AFP – Vietnam has enlisted a team of Russian and local experts to help preserve the body of embalmed revolutionary leader Ho Chi Minh, whose corpse has lain in a sprawling concrete monument in central Hanoi since his death nearly 50 years ago.
Uncle Ho, as he is affectionately known in Vietnam, enjoys demi-god status in the country, revered as the communist hero who led his country to independence.
His embalmed corpse lies in state in a massive concrete tomb in Hanoi, modelled after Lenin’s mausoleum in Moscow’s Red Square.
Hanoi has now set up a state council of 11 specialists — four from Russia, the rest Vietnamese — to “evaluate the status of the body of president Ho Chi Minh”, according to a statement on the government’s official website.

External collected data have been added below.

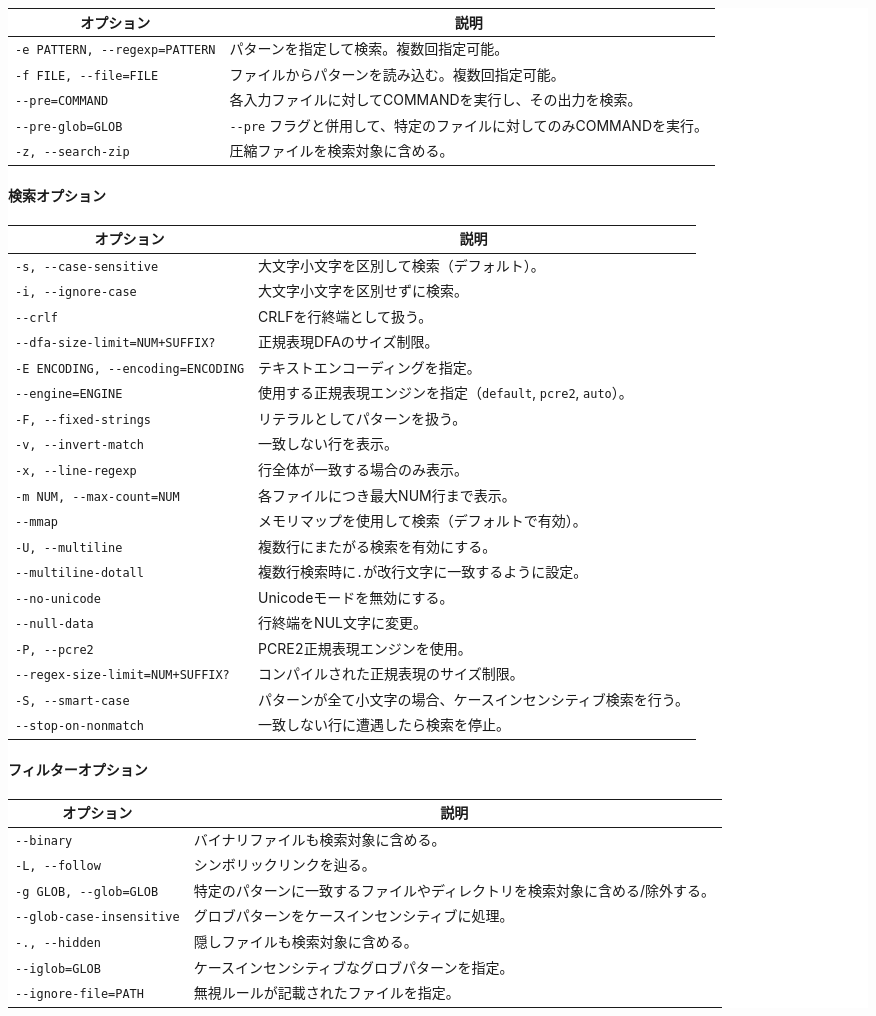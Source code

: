 | オプション                     | 説明                                                                |
| ------------------------------ | ------------------------------------------------------------------- |
| `-e PATTERN, --regexp=PATTERN` | パターンを指定して検索。複数回指定可能。                            |
| `-f FILE, --file=FILE`         | ファイルからパターンを読み込む。複数回指定可能。                    |
| `--pre=COMMAND`                | 各入力ファイルに対してCOMMANDを実行し、その出力を検索。             |
| `--pre-glob=GLOB`              | `--pre` フラグと併用して、特定のファイルに対してのみCOMMANDを実行。 |
| `-z, --search-zip`             | 圧縮ファイルを検索対象に含める。                                    |

#### 検索オプション

| オプション                         | 説明                                                           |
| ---------------------------------- | -------------------------------------------------------------- |
| `-s, --case-sensitive`             | 大文字小文字を区別して検索（デフォルト）。                     |
| `-i, --ignore-case`                | 大文字小文字を区別せずに検索。                                 |
| `--crlf`                           | CRLFを行終端として扱う。                                       |
| `--dfa-size-limit=NUM+SUFFIX?`     | 正規表現DFAのサイズ制限。                                      |
| `-E ENCODING, --encoding=ENCODING` | テキストエンコーディングを指定。                               |
| `--engine=ENGINE`                  | 使用する正規表現エンジンを指定（`default`, `pcre2`, `auto`）。 |
| `-F, --fixed-strings`              | リテラルとしてパターンを扱う。                                 |
| `-v, --invert-match`               | 一致しない行を表示。                                           |
| `-x, --line-regexp`                | 行全体が一致する場合のみ表示。                                 |
| `-m NUM, --max-count=NUM`          | 各ファイルにつき最大NUM行まで表示。                            |
| `--mmap`                           | メモリマップを使用して検索（デフォルトで有効）。               |
| `-U, --multiline`                  | 複数行にまたがる検索を有効にする。                             |
| `--multiline-dotall`               | 複数行検索時に`.`が改行文字に一致するように設定。              |
| `--no-unicode`                     | Unicodeモードを無効にする。                                    |
| `--null-data`                      | 行終端をNUL文字に変更。                                        |
| `-P, --pcre2`                      | PCRE2正規表現エンジンを使用。                                  |
| `--regex-size-limit=NUM+SUFFIX?`   | コンパイルされた正規表現のサイズ制限。                         |
| `-S, --smart-case`                 | パターンが全て小文字の場合、ケースインセンシティブ検索を行う。 |
| `--stop-on-nonmatch`               | 一致しない行に遭遇したら検索を停止。                           |

#### フィルターオプション

| オプション                       | 説明                                                                        |
| -------------------------------- | --------------------------------------------------------------------------- |
| `--binary`                       | バイナリファイルも検索対象に含める。                                        |
| `-L, --follow`                   | シンボリックリンクを辿る。                                                  |
| `-g GLOB, --glob=GLOB`           | 特定のパターンに一致するファイルやディレクトリを検索対象に含める/除外する。 |
| `--glob-case-insensitive`        | グロブパターンをケースインセンシティブに処理。                              |
| `-., --hidden`                   | 隠しファイルも検索対象に含める。                                            |
| `--iglob=GLOB`                   | ケースインセンシティブなグロブパターンを指定。                              |
| `--ignore-file=PATH`             | 無視ルールが記載されたファイルを指定。                                      |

The council must propose “technical methods and plans… to long preserve and ensure absolute safety to the body of president Ho Chi Minh in the years to come,” said the decision endorsing the council, signed by Prime Minister Nguyen Xuan Phuc.

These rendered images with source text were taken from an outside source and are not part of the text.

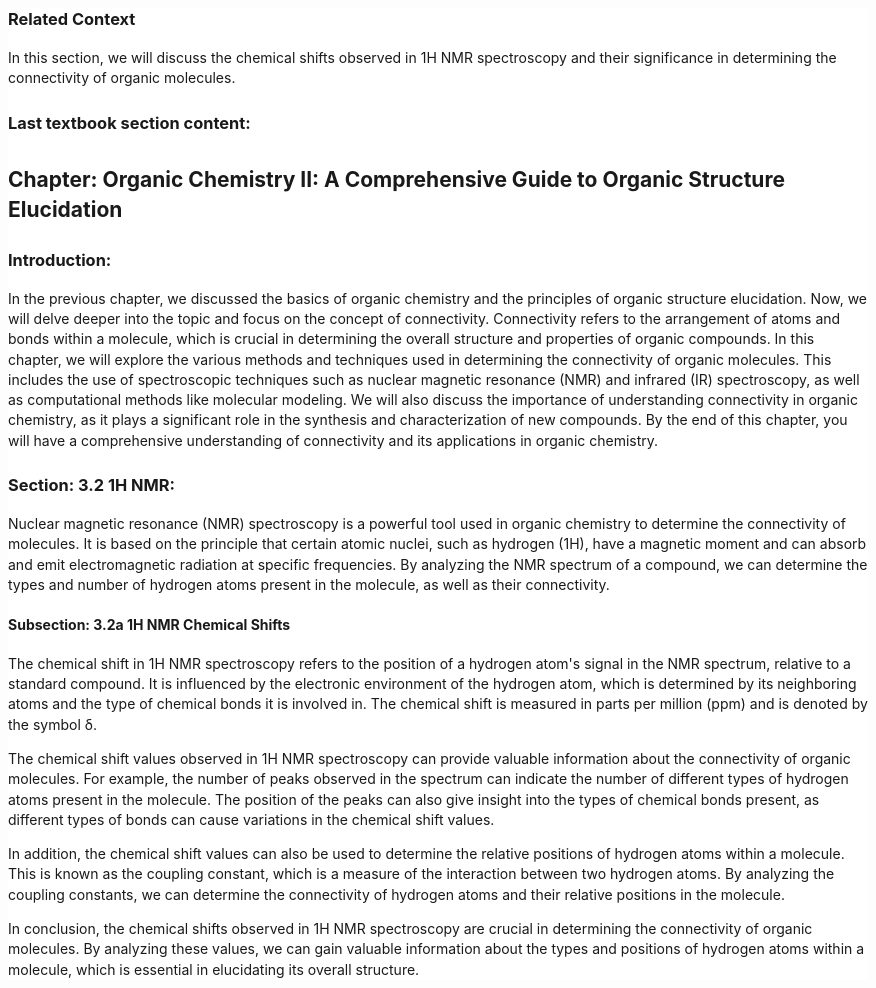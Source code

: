 
### Related Context
In this section, we will discuss the chemical shifts observed in 1H NMR spectroscopy and their significance in determining the connectivity of organic molecules.

### Last textbook section content:

## Chapter: Organic Chemistry II: A Comprehensive Guide to Organic Structure Elucidation

### Introduction:

In the previous chapter, we discussed the basics of organic chemistry and the principles of organic structure elucidation. Now, we will delve deeper into the topic and focus on the concept of connectivity. Connectivity refers to the arrangement of atoms and bonds within a molecule, which is crucial in determining the overall structure and properties of organic compounds. In this chapter, we will explore the various methods and techniques used in determining the connectivity of organic molecules. This includes the use of spectroscopic techniques such as nuclear magnetic resonance (NMR) and infrared (IR) spectroscopy, as well as computational methods like molecular modeling. We will also discuss the importance of understanding connectivity in organic chemistry, as it plays a significant role in the synthesis and characterization of new compounds. By the end of this chapter, you will have a comprehensive understanding of connectivity and its applications in organic chemistry.

### Section: 3.2 1H NMR:

Nuclear magnetic resonance (NMR) spectroscopy is a powerful tool used in organic chemistry to determine the connectivity of molecules. It is based on the principle that certain atomic nuclei, such as hydrogen (1H), have a magnetic moment and can absorb and emit electromagnetic radiation at specific frequencies. By analyzing the NMR spectrum of a compound, we can determine the types and number of hydrogen atoms present in the molecule, as well as their connectivity.

#### Subsection: 3.2a 1H NMR Chemical Shifts

The chemical shift in 1H NMR spectroscopy refers to the position of a hydrogen atom's signal in the NMR spectrum, relative to a standard compound. It is influenced by the electronic environment of the hydrogen atom, which is determined by its neighboring atoms and the type of chemical bonds it is involved in. The chemical shift is measured in parts per million (ppm) and is denoted by the symbol δ.

The chemical shift values observed in 1H NMR spectroscopy can provide valuable information about the connectivity of organic molecules. For example, the number of peaks observed in the spectrum can indicate the number of different types of hydrogen atoms present in the molecule. The position of the peaks can also give insight into the types of chemical bonds present, as different types of bonds can cause variations in the chemical shift values.

In addition, the chemical shift values can also be used to determine the relative positions of hydrogen atoms within a molecule. This is known as the coupling constant, which is a measure of the interaction between two hydrogen atoms. By analyzing the coupling constants, we can determine the connectivity of hydrogen atoms and their relative positions in the molecule.

In conclusion, the chemical shifts observed in 1H NMR spectroscopy are crucial in determining the connectivity of organic molecules. By analyzing these values, we can gain valuable information about the types and positions of hydrogen atoms within a molecule, which is essential in elucidating its overall structure.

Ho Chi Minh was embalmed soon after his death on September 2, 1969 despite clear wishes in his will to be cremated and have his ashes scattered in northern and southern Vietnam.
The communist leader reportedly feared that a cult of personality would develop — and indeed visiting his tomb is a ritual for school children who make pilgrimages from across the country every year to see him.
His image plasters government offices and Ho-themed memorabilia, books and propaganda posters are on offer across the capital.
Russian experts were enlisted to embalm Ho soon after his death, and various specialists have continued to help Hanoi preserve the leader, who wears a utilitarian suit in the cool glass chamber where he rests.
After his death Hanoi ordered the embalming chemicals from Russia and in 2005 started producing the mixture domestically, according to state media.
Hanoi is planning a series of propaganda-laden events to mark 50 years since Ho’s death, including a national ceremony, a science seminar, and an exhibition.
More than 57 million people, including 10 million foreigners, have visited Ho Chi Minh’s mausoleum since it opened to the public in August 1975.